**Your objective**
The entries are to be output in full, word for word.

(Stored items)
•••••
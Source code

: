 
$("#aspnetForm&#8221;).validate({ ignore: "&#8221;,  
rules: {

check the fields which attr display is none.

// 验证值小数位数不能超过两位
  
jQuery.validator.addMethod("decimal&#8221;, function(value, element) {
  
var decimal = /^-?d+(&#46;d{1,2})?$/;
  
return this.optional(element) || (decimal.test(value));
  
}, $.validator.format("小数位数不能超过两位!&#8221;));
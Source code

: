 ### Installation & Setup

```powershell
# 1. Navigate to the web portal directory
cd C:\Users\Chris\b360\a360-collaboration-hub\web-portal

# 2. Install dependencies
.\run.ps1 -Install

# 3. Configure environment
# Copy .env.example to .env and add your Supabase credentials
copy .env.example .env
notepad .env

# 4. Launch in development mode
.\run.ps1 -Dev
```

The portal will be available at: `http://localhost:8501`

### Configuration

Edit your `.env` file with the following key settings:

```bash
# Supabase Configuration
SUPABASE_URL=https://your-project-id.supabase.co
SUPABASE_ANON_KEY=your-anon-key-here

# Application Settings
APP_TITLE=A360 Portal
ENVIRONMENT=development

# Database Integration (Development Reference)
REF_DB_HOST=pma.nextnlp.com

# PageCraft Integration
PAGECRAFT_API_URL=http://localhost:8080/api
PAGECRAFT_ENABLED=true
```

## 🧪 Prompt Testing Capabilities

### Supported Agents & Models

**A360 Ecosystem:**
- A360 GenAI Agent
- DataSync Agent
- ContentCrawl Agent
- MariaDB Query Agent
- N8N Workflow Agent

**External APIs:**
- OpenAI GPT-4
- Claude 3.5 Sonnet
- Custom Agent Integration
•••••
**Completed exercise**
Source code

: 
$("#aspnetForm&#8221;).validate({ ignore: "&#8221;,  
rules: {

check the fields which attr display is none.

// 验证值小数位数不能超过两位
  
jQuery.validator.addMethod("decimal&#8221;, function(value, element) {
  
var decimal = /^-?d+(&#46;d{1,2})?$/;
  
return this.optional(element) || (decimal.test(value));
  
}, $.validator.format("小数位数不能超过两位!&#8221;));
Source code

: ### Installation & Setup

```powershell
# 1. Navigate to the web portal directory
cd C:\Users\Chris\b360\a360-collaboration-hub\web-portal

# 2. Install dependencies
.\run.ps1 -Install

# 3. Configure environment
# Copy .env.example to .env and add your Supabase credentials
copy .env.example .env
notepad .env

# 4. Launch in development mode
.\run.ps1 -Dev
```

The portal will be available at: `http://localhost:8501`

### Configuration

Edit your `.env` file with the following key settings:

```bash
# Supabase Configuration
SUPABASE_URL=https://your-project-id.supabase.co
SUPABASE_ANON_KEY=your-anon-key-here

# Application Settings
APP_TITLE=A360 Portal
ENVIRONMENT=development

# Database Integration (Development Reference)
REF_DB_HOST=pma.nextnlp.com

# PageCraft Integration
PAGECRAFT_API_URL=http://localhost:8080/api
PAGECRAFT_ENABLED=true
```

## 🧪 Prompt Testing Capabilities

### Supported Agents & Models

**A360 Ecosystem:**
- A360 GenAI Agent
- DataSync Agent
- ContentCrawl Agent
- MariaDB Query Agent
- N8N Workflow Agent

**External APIs:**
- OpenAI GPT-4
- Claude 3.5 Sonnet
- Custom Agent Integration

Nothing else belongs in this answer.